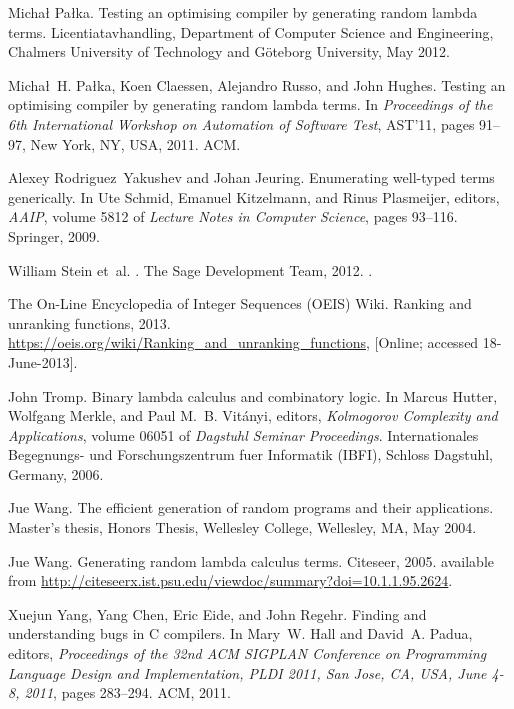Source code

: \documentclass{jfp1}
\begin{document}
\begin{thebibliography}{10}
Micha{\l} Pa{\l}ka.
\newblock Testing an optimising compiler by generating random lambda terms.
\newblock Licentiatavhandling, Department of Computer Science and Engineering,
  Chalmers University of Technology and G\"oteborg University, May 2012.

Micha{\l}~H. Pa{\l}ka, Koen Claessen, Alejandro Russo, and John Hughes.
\newblock Testing an optimising compiler by generating random lambda terms.
\newblock In {\em Proceedings of the 6th International Workshop on Automation
  of Software Test}, AST'11, pages 91--97, New York, NY, USA, 2011. ACM.

Alexey {Rodriguez~Yakushev} and Johan Jeuring.
\newblock Enumerating well-typed terms generically.
\newblock In Ute Schmid, Emanuel Kitzelmann, and Rinus Plasmeijer, editors,
  {\em AAIP}, volume 5812 of {\em Lecture Notes in Computer Science}, pages
  93--116. Springer, 2009.

William Stein et~al.
.
\newblock The Sage Development Team, 2012.
.

{The On-Line Encyclopedia of Integer Sequences
  (OEIS) Wiki}.
\newblock Ranking and unranking functions, 2013.
\newblock \url{https://oeis.org/wiki/Ranking_and_unranking_functions}, [Online;
  accessed 18-June-2013].

John Tromp.
\newblock Binary lambda calculus and combinatory logic.
\newblock In Marcus Hutter, Wolfgang Merkle, and Paul M.~B. Vit{\'a}nyi,
  editors, {\em Kolmogorov Complexity and Applications}, volume 06051 of {\em
  Dagstuhl Seminar Proceedings}. Internationales Begegnungs- und
  Forschungszentrum fuer Informatik (IBFI), Schloss Dagstuhl, Germany, 2006.

Jue Wang.
\newblock The efficient generation of random programs and their applications.
\newblock Master's thesis, Honors Thesis, Wellesley College, Wellesley, MA, May
  2004.

Jue Wang.
\newblock Generating random lambda calculus terms.
\newblock Citeseer, 2005.
\newblock available from
  \url{http://citeseerx.ist.psu.edu/viewdoc/summary?doi=10.1.1.95.2624}.

Xuejun Yang, Yang Chen, Eric Eide, and John Regehr.
\newblock Finding and understanding bugs in {C} compilers.
\newblock In Mary~W. Hall and David~A. Padua, editors, {\em Proceedings of the
  32nd {ACM SIGPLAN} {Conference on Programming Language Design and
  Implementation}, {PLDI} 2011, {San Jose, CA, USA, June 4-8}, 2011}, pages
  283--294. ACM, 2011.

\end{thebibliography}
\end{document}
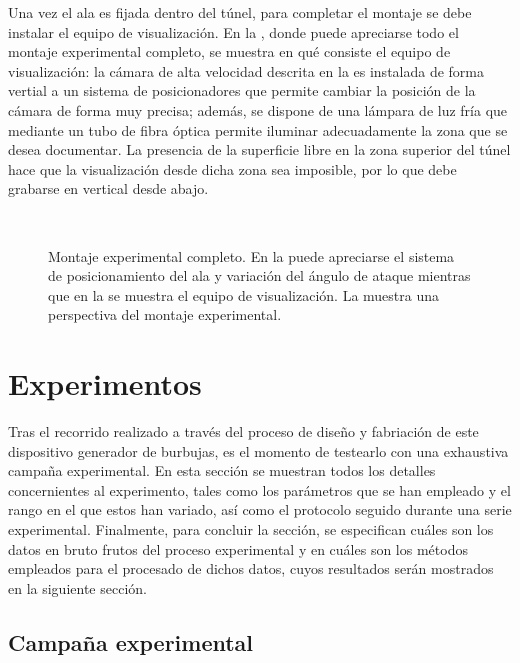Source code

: Una vez el ala es fijada dentro del túnel, para completar el montaje se debe instalar el equipo de visualización. En la , donde puede apreciarse todo el montaje experimental completo, se muestra en qué consiste el equipo de visualización: la cámara de alta velocidad descrita en la  es instalada de forma vertial a un sistema de posicionadores que permite cambiar la posición de la cámara de forma muy precisa; además, se dispone de una lámpara de luz fría que mediante un tubo de fibra óptica permite iluminar adecuadamente la zona que se desea documentar. La presencia de la superficie libre en la zona superior del túnel hace que la visualización desde dicha zona sea imposible, por lo que debe grabarse en vertical desde abajo. 


\begin{figure}
\centering
{}
 \\
\caption{Montaje experimental completo. En la  puede apreciarse el sistema de posicionamiento del ala y variación del ángulo de ataque mientras que en la  se muestra el equipo de visualización. La  muestra una perspectiva del montaje experimental.}
\end{figure}


\section{Experimentos}

Tras el recorrido realizado a través del proceso de diseño y fabriación de este dispositivo generador de burbujas, es el momento de testearlo con una exhaustiva campaña experimental. En esta sección se muestran todos los detalles concernientes al experimento, tales como los parámetros que se han empleado y el rango en el que estos han variado, así como el protocolo seguido durante una serie experimental. Finalmente, para concluir la sección, se especifican cuáles son los datos en bruto frutos del proceso experimental y en cuáles son los métodos empleados para el procesado de dichos datos, cuyos resultados serán mostrados en la siguiente sección. 

\subsection{Campaña experimental}

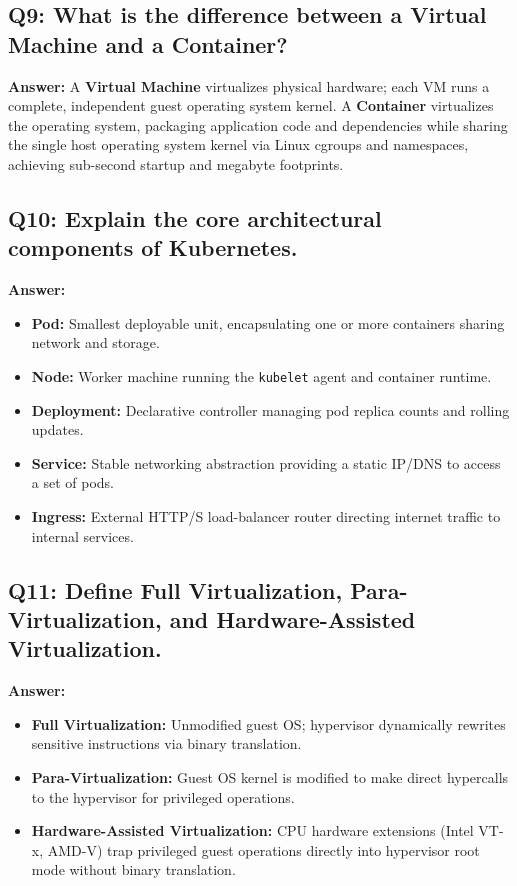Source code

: \subsection*{Q9: What is the difference between a Virtual Machine and a Container?}
\textbf{Answer:} A \textbf{Virtual Machine} virtualizes physical hardware; each VM runs a complete, independent guest operating system kernel. A \textbf{Container} virtualizes the operating system, packaging application code and dependencies while sharing the single host operating system kernel via Linux cgroups and namespaces, achieving sub-second startup and megabyte footprints.

\subsection*{Q10: Explain the core architectural components of Kubernetes.}
\textbf{Answer:}
\begin{itemize}
    \item \textbf{Pod:} Smallest deployable unit, encapsulating one or more containers sharing network and storage.
    \item \textbf{Node:} Worker machine running the \texttt{kubelet} agent and container runtime.
    \item \textbf{Deployment:} Declarative controller managing pod replica counts and rolling updates.
    \item \textbf{Service:} Stable networking abstraction providing a static IP/DNS to access a set of pods.
    \item \textbf{Ingress:} External HTTP/S load-balancer router directing internet traffic to internal services.
\end{itemize}

\subsection*{Q11: Define Full Virtualization, Para-Virtualization, and Hardware-Assisted Virtualization.}
\textbf{Answer:}
\begin{itemize}
    \item \textbf{Full Virtualization:} Unmodified guest OS; hypervisor dynamically rewrites sensitive instructions via binary translation.
    \item \textbf{Para-Virtualization:} Guest OS kernel is modified to make direct hypercalls to the hypervisor for privileged operations.
    \item \textbf{Hardware-Assisted Virtualization:} CPU hardware extensions (Intel VT-x, AMD-V) trap privileged guest operations directly into hypervisor root mode without binary translation.
\end{itemize}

▸ **YOUR ASSIGNMENT**
Your answer should be the lines from the first record down to the line containing "Workshop on Automation", restated exactly, with no pictures.

▸ **EXERCISE ANSWER**
Source code

: \documentclass{jfp1}
\begin{document}
\begin{thebibliography}{10}
Micha{\l} Pa{\l}ka.
\newblock Testing an optimising compiler by generating random lambda terms.
\newblock Licentiatavhandling, Department of Computer Science and Engineering,
  Chalmers University of Technology and G\"oteborg University, May 2012.

Micha{\l}~H. Pa{\l}ka, Koen Claessen, Alejandro Russo, and John Hughes.
\newblock Testing an optimising compiler by generating random lambda terms.
\newblock In {\em Proceedings of the 6th International Workshop on Automation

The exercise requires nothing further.